The above equations can also be rewritten as:
:<math>
\begin{align}
 \mathbf{b}_x & = (\mathbf{d}_x \mathbf{s}_x ) / (\mathbf{d}_z \mathbf{r}_x) \mathbf{r}_z, \\
 \mathbf{b}_y & = (\mathbf{d}_y \mathbf{s}_y ) / (\mathbf{d}_z \mathbf{r}_y) \mathbf{r}_z.
\end{align}
</math>
In which <math>\mathbf{s}_{x,y}</math> is the display size, <math>\mathbf{r}_{x,y}</math> is the recording surface size ([[Charge-coupled device|CCD]] or [[Photographic film]]), <math>\mathbf{r}_z</math> is the distance from the recording surface to the [[entrance pupil]] ([[pinhole camera model|camera center]]), and <math>\mathbf{d}_z</math> is the distance, from the 3D point being projected, to the entrance pupil.

Subsequent clipping and scaling operations may be necessary to map the 2D plane onto any particular display media.

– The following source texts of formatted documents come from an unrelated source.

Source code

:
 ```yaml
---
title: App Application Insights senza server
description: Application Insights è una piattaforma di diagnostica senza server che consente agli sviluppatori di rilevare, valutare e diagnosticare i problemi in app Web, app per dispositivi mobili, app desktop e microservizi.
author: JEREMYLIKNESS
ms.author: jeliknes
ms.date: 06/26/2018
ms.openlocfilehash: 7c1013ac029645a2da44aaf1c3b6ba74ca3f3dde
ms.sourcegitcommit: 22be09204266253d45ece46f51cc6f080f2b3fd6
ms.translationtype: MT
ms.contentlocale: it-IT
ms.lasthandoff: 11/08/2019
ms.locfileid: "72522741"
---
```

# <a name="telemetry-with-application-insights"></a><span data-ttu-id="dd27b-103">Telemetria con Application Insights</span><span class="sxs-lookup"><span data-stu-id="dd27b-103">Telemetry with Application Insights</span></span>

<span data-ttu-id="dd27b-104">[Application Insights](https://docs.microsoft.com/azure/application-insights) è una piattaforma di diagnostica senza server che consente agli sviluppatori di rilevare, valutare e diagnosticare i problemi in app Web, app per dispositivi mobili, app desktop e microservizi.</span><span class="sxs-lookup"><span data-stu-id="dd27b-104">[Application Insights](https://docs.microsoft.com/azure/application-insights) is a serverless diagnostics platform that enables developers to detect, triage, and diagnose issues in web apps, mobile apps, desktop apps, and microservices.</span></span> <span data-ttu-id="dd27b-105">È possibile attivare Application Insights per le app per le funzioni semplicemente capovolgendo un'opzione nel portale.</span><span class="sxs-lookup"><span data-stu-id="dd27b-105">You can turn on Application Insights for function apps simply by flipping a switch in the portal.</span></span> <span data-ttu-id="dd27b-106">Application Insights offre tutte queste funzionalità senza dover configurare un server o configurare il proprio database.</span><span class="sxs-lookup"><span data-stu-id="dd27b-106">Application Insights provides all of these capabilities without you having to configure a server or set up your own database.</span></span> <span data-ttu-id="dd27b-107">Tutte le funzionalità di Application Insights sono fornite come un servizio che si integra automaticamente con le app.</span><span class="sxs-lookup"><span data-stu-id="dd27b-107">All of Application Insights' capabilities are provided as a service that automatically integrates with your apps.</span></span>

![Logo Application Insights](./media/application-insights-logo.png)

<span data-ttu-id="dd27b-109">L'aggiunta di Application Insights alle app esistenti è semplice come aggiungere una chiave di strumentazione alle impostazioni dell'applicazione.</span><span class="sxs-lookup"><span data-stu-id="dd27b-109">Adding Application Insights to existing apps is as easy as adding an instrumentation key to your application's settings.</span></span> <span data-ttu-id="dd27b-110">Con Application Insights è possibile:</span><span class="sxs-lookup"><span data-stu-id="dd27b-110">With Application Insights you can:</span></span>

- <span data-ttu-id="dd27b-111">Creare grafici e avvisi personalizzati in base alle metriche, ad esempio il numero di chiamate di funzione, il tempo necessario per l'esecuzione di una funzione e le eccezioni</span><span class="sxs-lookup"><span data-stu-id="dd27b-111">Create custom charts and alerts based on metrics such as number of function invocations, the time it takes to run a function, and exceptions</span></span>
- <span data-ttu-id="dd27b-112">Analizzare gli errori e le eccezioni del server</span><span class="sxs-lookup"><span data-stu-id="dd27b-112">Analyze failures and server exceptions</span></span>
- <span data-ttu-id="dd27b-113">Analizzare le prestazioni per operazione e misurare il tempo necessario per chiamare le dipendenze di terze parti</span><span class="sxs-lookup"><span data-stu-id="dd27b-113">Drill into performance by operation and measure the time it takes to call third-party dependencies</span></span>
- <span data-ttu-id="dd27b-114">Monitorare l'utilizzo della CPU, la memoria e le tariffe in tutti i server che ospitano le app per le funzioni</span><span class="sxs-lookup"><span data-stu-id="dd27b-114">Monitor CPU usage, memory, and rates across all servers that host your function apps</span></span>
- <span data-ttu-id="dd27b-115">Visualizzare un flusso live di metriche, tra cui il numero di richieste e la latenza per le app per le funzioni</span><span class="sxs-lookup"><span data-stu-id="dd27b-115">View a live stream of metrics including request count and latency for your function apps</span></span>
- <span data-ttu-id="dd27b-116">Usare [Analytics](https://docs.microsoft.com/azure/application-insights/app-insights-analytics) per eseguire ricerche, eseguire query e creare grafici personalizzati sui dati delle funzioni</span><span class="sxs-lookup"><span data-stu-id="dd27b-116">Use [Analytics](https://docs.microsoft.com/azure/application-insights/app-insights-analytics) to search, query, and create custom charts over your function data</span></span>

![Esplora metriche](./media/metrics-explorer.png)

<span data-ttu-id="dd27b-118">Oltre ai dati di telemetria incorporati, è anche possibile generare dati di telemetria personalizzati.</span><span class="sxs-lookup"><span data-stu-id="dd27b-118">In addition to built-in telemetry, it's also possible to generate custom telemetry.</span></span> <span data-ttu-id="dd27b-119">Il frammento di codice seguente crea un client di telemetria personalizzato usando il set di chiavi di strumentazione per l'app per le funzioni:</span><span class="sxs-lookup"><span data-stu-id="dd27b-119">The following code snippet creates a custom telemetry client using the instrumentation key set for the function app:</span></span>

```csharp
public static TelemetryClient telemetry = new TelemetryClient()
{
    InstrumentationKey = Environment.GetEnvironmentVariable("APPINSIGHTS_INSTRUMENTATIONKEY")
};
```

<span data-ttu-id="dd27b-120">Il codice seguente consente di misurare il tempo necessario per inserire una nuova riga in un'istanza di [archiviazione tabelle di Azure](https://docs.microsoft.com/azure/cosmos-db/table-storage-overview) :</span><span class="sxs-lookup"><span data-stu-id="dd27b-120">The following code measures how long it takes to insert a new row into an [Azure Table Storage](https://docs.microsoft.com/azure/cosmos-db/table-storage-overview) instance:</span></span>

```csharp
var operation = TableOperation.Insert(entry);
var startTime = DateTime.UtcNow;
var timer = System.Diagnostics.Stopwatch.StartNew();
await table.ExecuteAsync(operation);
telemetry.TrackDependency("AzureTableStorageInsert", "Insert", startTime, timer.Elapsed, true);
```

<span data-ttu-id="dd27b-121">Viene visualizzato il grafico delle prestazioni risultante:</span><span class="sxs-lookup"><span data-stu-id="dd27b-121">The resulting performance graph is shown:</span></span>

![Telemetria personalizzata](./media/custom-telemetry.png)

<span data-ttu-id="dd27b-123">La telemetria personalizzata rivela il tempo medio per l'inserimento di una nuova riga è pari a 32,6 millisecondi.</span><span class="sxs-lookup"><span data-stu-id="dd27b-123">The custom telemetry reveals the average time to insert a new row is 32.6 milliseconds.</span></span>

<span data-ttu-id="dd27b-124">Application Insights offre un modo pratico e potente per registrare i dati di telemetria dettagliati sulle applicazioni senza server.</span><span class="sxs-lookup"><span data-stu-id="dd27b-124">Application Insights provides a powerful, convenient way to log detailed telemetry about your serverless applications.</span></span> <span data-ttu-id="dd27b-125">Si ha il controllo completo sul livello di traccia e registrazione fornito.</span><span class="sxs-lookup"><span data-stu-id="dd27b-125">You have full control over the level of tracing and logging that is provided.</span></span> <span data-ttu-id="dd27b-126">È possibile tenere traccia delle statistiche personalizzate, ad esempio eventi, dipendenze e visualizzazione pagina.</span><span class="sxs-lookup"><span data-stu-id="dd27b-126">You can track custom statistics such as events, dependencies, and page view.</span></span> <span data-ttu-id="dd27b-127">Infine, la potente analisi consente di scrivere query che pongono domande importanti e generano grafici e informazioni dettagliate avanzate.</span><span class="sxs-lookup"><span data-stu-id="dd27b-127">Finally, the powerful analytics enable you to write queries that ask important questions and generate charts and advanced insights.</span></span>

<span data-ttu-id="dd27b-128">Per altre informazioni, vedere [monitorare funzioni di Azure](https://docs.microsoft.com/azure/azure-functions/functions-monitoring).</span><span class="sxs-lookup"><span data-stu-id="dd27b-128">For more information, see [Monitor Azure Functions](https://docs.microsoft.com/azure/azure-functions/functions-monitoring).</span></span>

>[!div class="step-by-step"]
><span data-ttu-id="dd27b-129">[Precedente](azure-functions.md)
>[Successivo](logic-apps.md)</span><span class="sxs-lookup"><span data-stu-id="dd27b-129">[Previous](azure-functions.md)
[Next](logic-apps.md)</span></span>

=== Weak perspective projection ===

A "weak" perspective projection uses the same principles of an orthographic projection, but requires the scaling factor to be specified, thus ensuring that closer objects appear bigger in the projection, and vice versa. It can be seen as a hybrid between an orthographic and a perspective projection, and described either as a perspective projection with individual point depths <math>Z_i</math> replaced by an average constant depth <math>Z_\text{ave}</math>,<ref>{{cite web |url = http://www.cse.iitd.ernet.in/~suban/vision/affine/node5.html |title = The Weak-Perspective Camera |author = Subhashis Banerjee |date = 2002-02-18 }}</ref> or simply as an orthographic projection plus a scaling.<ref>{{cite tech report |first = T. D. |last = Alter |title = 3D Pose from 3 Corresponding Points under Weak-Perspective Projection |url = http://dspace.mit.edu/bitstream/handle/1721.1/6611/AIM-1378.pdf |institution = MIT [[AI Lab]] |date=July 1992 }}</ref>

The weak-perspective model thus approximates perspective projection while using a simpler model, similar to the pure (unscaled) orthographic perspective.
It is a reasonable approximation when the depth of the object along the line of sight is small compared to the distance from the camera, and the field of view is small. With these conditions, it can be assumed that all points on a 3D object are at the same distance <math>Z_\text{ave}</math> from the camera without significant errors in the projection (compared to the full perspective model).

'''''Equation'''''
:<math>\begin{align}
& P_x = \frac X {Z_\text{ave}} \\[5pt]
& P_y = \frac Y {Z_\text{ave}}
\end{align}</math>
assuming focal length <math display="inline">f = 1</math>.